Records shown: Begin

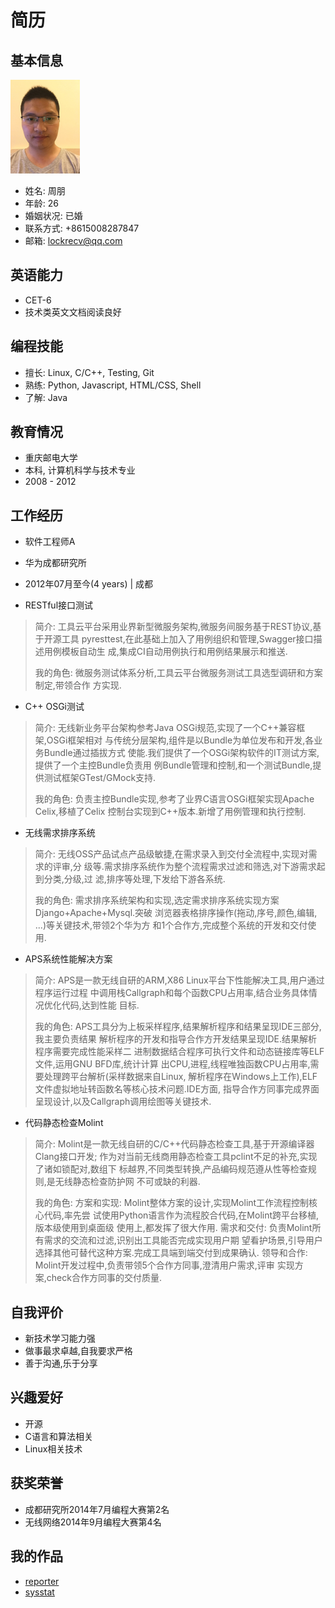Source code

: 简历
====


基本信息
--------

![周朋](./avatar.png)

- 姓名: 周朋
- 年龄: 26
- 婚姻状况: 已婚
- 联系方式: +8615008287847
- 邮箱: lockrecv@qq.com


英语能力
--------

- CET-6
- 技术类英文文档阅读良好


编程技能
--------

- 擅长: Linux, C/C++, Testing, Git
- 熟练: Python, Javascript, HTML/CSS, Shell
- 了解: Java


教育情况
--------

- 重庆邮电大学
- 本科, 计算机科学与技术专业
- 2008 - 2012


工作经历
--------

- 软件工程师A
- 华为成都研究所
- 2012年07月至今(4 years) | 成都

- RESTful接口测试

> 简介:
>   工具云平台采用业界新型微服务架构,微服务间服务基于REST协议,基于开源工具
>   pyresttest,在此基础上加入了用例组织和管理,Swagger接口描述用例模板自动生
>   成,集成CI自动用例执行和用例结果展示和推送.
>
> 我的角色:
>   微服务测试体系分析,工具云平台微服务测试工具选型调研和方案制定,带领合作
>   方实现.

- C++ OSGi测试

> 简介:
>   无线新业务平台架构参考Java OSGi规范,实现了一个C++兼容框架,OSGi框架相对
>   与传统分层架构,组件是以Bundle为单位发布和开发,各业务Bundle通过插拔方式
>   使能.我们提供了一个OSGi架构软件的IT测试方案,提供了一个主控Bundle负责用
>   例Bundle管理和控制,和一个测试Bundle,提供测试框架GTest/GMock支持.
>
> 我的角色:
>   负责主控Bundle实现,参考了业界C语言OSGi框架实现Apache Celix,移植了Celix
>   控制台实现到C++版本.新增了用例管理和执行控制.

- 无线需求排序系统

> 简介:
>   无线OSS产品试点产品级敏捷,在需求录入到交付全流程中,实现对需求的评审,分
>   级等.需求排序系统作为整个流程需求过滤和筛选,对下游需求起到分类,分级,过
>   滤,排序等处理,下发给下游各系统.
>
> 我的角色:
>   需求排序系统架构和实现,选定需求排序系统实现方案Django+Apache+Mysql.突破
>   浏览器表格排序操作(拖动,序号,颜色,编辑, ...)等关键技术,带领2个华为方
>   和1个合作方,完成整个系统的开发和交付使用.

- APS系统性能解决方案

> 简介:
>   APS是一款无线自研的ARM,X86 Linux平台下性能解决工具,用户通过程序运行过程
>   中调用栈Callgraph和每个函数CPU占用率,结合业务具体情况优化代码,达到性能
>   目标.
>
> 我的角色:
>   APS工具分为上板采样程序,结果解析程序和结果呈现IDE三部分,我主要负责结果
>   解析程序的开发和指导合作方开发结果呈现IDE.结果解析程序需要完成性能采样二
>   进制数据结合程序可执行文件和动态链接库等ELF文件,运用GNU BFD库,统计计算
>   出CPU,进程,线程唯独函数CPU占用率,需要处理跨平台解析(采样数据来自Linux,
>   解析程序在Windows上工作),ELF文件虚拟地址转函数名等核心技术问题.IDE方面,
>   指导合作方同事完成界面呈现设计,以及Callgraph调用绘图等关键技术.

- 代码静态检查Molint

> 简介:
>   Molint是一款无线自研的C/C++代码静态检查工具,基于开源编译器Clang接口开发;
>   作为对当前无线商用静态检查工具pclint不足的补充,实现了诸如锁配对,数组下
>   标越界,不同类型转换,产品编码规范遵从性等检查规则,是无线静态检查防护网
>   不可或缺的利器.
>
> 我的角色:
>   方案和实现: Molint整体方案的设计,实现Molint工作流程控制核心代码,率先尝
>   试使用Python语言作为流程胶合代码,在Molint跨平台移植,版本级使用到桌面级
>   使用上,都发挥了很大作用.
>   需求和交付: 负责Molint所有需求的交流和过滤,识别出工具能否完成实现用户期
>   望看护场景,引导用户选择其他可替代这种方案.完成工具端到端交付到成果确认.
>   领导和合作: Molint开发过程中,负责带领5个合作方同事,澄清用户需求,评审
>   实现方案,check合作方同事的交付质量.


自我评价
--------

- 新技术学习能力强
- 做事最求卓越,自我要求严格
- 善于沟通,乐于分享


兴趣爱好
--------

- 开源
- C语言和算法相关
- Linux相关技术


获奖荣誉
--------

- 成都研究所2014年7月编程大赛第2名
- 无线网络2014年9月编程大赛第4名


我的作品
--------

- [reporter](https://github.com/lockrecv/got/tree/master/reporter)
- [sysstat](https://github.com/lockrecv/got/tree/master/sysstat)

Records shown: End

Required action:
The entries above need to be transcribed word for word, and the pictures stay out.

Answer to the problem:
Source code

: 简历
====


基本信息
--------

![周朋](./avatar.png)

- 姓名: 周朋
- 年龄: 26
- 婚姻状况: 已婚
- 联系方式: +8615008287847
- 邮箱: lockrecv@qq.com


英语能力
--------

- CET-6
- 技术类英文文档阅读良好


编程技能
--------

- 擅长: Linux, C/C++, Testing, Git
- 熟练: Python, Javascript, HTML/CSS, Shell
- 了解: Java


教育情况
--------

- 重庆邮电大学
- 本科, 计算机科学与技术专业
- 2008 - 2012


工作经历
--------

- 软件工程师A
- 华为成都研究所
- 2012年07月至今(4 years) | 成都

- RESTful接口测试

> 简介:
>   工具云平台采用业界新型微服务架构,微服务间服务基于REST协议,基于开源工具
>   pyresttest,在此基础上加入了用例组织和管理,Swagger接口描述用例模板自动生
>   成,集成CI自动用例执行和用例结果展示和推送.
>
> 我的角色:
>   微服务测试体系分析,工具云平台微服务测试工具选型调研和方案制定,带领合作
>   方实现.

- C++ OSGi测试

> 简介:
>   无线新业务平台架构参考Java OSGi规范,实现了一个C++兼容框架,OSGi框架相对
>   与传统分层架构,组件是以Bundle为单位发布和开发,各业务Bundle通过插拔方式
>   使能.我们提供了一个OSGi架构软件的IT测试方案,提供了一个主控Bundle负责用
>   例Bundle管理和控制,和一个测试Bundle,提供测试框架GTest/GMock支持.
>
> 我的角色:
>   负责主控Bundle实现,参考了业界C语言OSGi框架实现Apache Celix,移植了Celix
>   控制台实现到C++版本.新增了用例管理和执行控制.

- 无线需求排序系统

> 简介:
>   无线OSS产品试点产品级敏捷,在需求录入到交付全流程中,实现对需求的评审,分
>   级等.需求排序系统作为整个流程需求过滤和筛选,对下游需求起到分类,分级,过
>   滤,排序等处理,下发给下游各系统.
>
> 我的角色:
>   需求排序系统架构和实现,选定需求排序系统实现方案Django+Apache+Mysql.突破
>   浏览器表格排序操作(拖动,序号,颜色,编辑, ...)等关键技术,带领2个华为方
>   和1个合作方,完成整个系统的开发和交付使用.

- APS系统性能解决方案

> 简介:
>   APS是一款无线自研的ARM,X86 Linux平台下性能解决工具,用户通过程序运行过程
>   中调用栈Callgraph和每个函数CPU占用率,结合业务具体情况优化代码,达到性能
>   目标.
>
> 我的角色:
>   APS工具分为上板采样程序,结果解析程序和结果呈现IDE三部分,我主要负责结果
>   解析程序的开发和指导合作方开发结果呈现IDE.结果解析程序需要完成性能采样二
>   进制数据结合程序可执行文件和动态链接库等ELF文件,运用GNU BFD库,统计计算
>   出CPU,进程,线程唯独函数CPU占用率,需要处理跨平台解析(采样数据来自Linux,
>   解析程序在Windows上工作),ELF文件虚拟地址转函数名等核心技术问题.IDE方面,
>   指导合作方同事完成界面呈现设计,以及Callgraph调用绘图等关键技术.

- 代码静态检查Molint

> 简介:
>   Molint是一款无线自研的C/C++代码静态检查工具,基于开源编译器Clang接口开发;
>   作为对当前无线商用静态检查工具pclint不足的补充,实现了诸如锁配对,数组下
>   标越界,不同类型转换,产品编码规范遵从性等检查规则,是无线静态检查防护网
>   不可或缺的利器.
>
> 我的角色:
>   方案和实现: Molint整体方案的设计,实现Molint工作流程控制核心代码,率先尝
>   试使用Python语言作为流程胶合代码,在Molint跨平台移植,版本级使用到桌面级
>   使用上,都发挥了很大作用.
>   需求和交付: 负责Molint所有需求的交流和过滤,识别出工具能否完成实现用户期
>   望看护场景,引导用户选择其他可替代这种方案.完成工具端到端交付到成果确认.
>   领导和合作: Molint开发过程中,负责带领5个合作方同事,澄清用户需求,评审
>   实现方案,check合作方同事的交付质量.


自我评价
--------

- 新技术学习能力强
- 做事最求卓越,自我要求严格
- 善于沟通,乐于分享


兴趣爱好
--------

- 开源
- C语言和算法相关
- Linux相关技术


获奖荣誉
--------

- 成都研究所2014年7月编程大赛第2名
- 无线网络2014年9月编程大赛第4名


我的作品
--------

- [reporter](https://github.com/lockrecv/got/tree/master/reporter)
- [sysstat](https://github.com/lockrecv/got/tree/master/sysstat)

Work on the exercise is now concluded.